大井川通信

大井川あたりの事ども

『よるのねこ』 ダーロフ・イプカー 1988

絵本では、いろいろな生き物が主人公になっている。大人が読む小説の主人公が人間以外であることはまずないだろう。この対比に気づいたとき、それがとても不思議だった。子どもにわかりやすく、親しみをもてるように? しかし、なんで、自分たち以外の種族が主役であることが、「わかりやすい」のだろうか。

家で猫を飼うようになって、いろいろなことがあらためて理解できるようになった。猫も僕たちも対等である。いっしょに暮らすと、ふつうにこういう感覚が芽生えてくる。家で飼う猫が家族になるのが特別なことでないのは、もともとこの対等性の感覚があるからだ。

子どもたちにとって、様々な未知のルールに従っていて、時に自分にあれこれと介入してくる面倒くさい人間よりも、見た目に特徴があって無垢な動物たちの方が、自然に感情移入しやすいのかもしれない。絵本によって、生き物たちと対等の世界に遊び、この感覚を十分に味わっておくことは、のちのちのために大切なことであるように思える。しかし、このことは大人たちにはあまり自覚されていないのではないか。

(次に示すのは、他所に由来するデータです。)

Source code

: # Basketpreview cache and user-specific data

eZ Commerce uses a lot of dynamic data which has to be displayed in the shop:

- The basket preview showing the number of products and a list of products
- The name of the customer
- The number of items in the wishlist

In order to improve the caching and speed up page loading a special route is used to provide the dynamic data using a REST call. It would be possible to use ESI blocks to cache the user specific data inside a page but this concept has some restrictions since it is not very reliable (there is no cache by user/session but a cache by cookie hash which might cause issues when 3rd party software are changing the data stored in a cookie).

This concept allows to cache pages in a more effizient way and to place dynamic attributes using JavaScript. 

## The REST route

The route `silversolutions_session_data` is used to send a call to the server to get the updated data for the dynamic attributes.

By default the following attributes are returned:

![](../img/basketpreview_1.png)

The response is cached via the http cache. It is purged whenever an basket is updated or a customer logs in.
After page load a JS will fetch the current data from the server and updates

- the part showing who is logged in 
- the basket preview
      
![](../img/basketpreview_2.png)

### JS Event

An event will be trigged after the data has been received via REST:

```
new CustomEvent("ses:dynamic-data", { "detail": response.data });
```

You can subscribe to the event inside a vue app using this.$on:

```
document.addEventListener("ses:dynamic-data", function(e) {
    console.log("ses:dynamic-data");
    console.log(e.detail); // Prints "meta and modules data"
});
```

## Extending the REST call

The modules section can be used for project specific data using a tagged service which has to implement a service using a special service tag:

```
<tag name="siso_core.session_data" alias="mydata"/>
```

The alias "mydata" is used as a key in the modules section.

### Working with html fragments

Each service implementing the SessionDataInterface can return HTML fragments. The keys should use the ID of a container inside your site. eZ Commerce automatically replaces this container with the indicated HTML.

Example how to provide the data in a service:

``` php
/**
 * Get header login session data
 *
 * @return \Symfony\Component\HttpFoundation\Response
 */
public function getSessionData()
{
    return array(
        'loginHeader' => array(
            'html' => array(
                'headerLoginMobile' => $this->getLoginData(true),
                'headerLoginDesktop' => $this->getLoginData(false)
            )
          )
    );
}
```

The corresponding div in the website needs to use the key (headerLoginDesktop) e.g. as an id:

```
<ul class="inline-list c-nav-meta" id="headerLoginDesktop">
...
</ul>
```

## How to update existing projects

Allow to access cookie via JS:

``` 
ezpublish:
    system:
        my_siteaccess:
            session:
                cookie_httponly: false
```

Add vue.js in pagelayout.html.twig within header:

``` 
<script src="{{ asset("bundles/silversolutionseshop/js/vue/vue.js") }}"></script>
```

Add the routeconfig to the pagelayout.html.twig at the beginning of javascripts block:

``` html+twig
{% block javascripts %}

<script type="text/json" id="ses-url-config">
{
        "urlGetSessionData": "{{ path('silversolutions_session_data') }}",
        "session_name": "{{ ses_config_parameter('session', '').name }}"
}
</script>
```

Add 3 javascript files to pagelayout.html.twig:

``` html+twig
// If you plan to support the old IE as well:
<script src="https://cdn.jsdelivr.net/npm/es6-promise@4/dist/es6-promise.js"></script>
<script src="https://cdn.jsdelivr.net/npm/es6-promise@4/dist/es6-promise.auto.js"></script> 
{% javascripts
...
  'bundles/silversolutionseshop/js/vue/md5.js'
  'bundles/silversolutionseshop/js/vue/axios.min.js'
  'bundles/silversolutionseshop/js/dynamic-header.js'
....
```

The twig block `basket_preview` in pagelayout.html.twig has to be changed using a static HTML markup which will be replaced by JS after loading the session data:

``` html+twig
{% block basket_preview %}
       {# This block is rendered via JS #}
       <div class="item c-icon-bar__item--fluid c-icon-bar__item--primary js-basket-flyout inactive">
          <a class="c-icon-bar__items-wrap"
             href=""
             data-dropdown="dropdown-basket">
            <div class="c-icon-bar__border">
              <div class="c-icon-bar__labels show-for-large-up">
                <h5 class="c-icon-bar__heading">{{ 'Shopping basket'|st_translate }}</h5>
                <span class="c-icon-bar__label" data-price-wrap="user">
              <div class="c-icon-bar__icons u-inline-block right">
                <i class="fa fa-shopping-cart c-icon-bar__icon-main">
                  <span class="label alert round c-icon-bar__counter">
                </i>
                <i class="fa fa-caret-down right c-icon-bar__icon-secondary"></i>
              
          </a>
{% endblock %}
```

この絵本の主人公は猫。物語はとくになくて、猫にとっては当たり前の一晩の冒険を描いたもの。

ただ、人間にとって真っ暗にしかみえない夜の世界が猫にとっては昼間のように見えることがわかる工夫がある。まず、夜の影絵の世界が見開きで描かれると、次の頁では、まったく同じ構図がカラフルに細部まで描かれる。これが繰り返されることで、猫がどんな風に夜の世界を楽しんでいるのか知ることができる。

猫と僕たちは対等だけれども、僕たちとは違ったように世界を体験しているに違いない。子どもたちも薄々気づいているにちがいないそんな事実を、鮮やかに教えてくれる素敵な絵本だ。原作は1969年。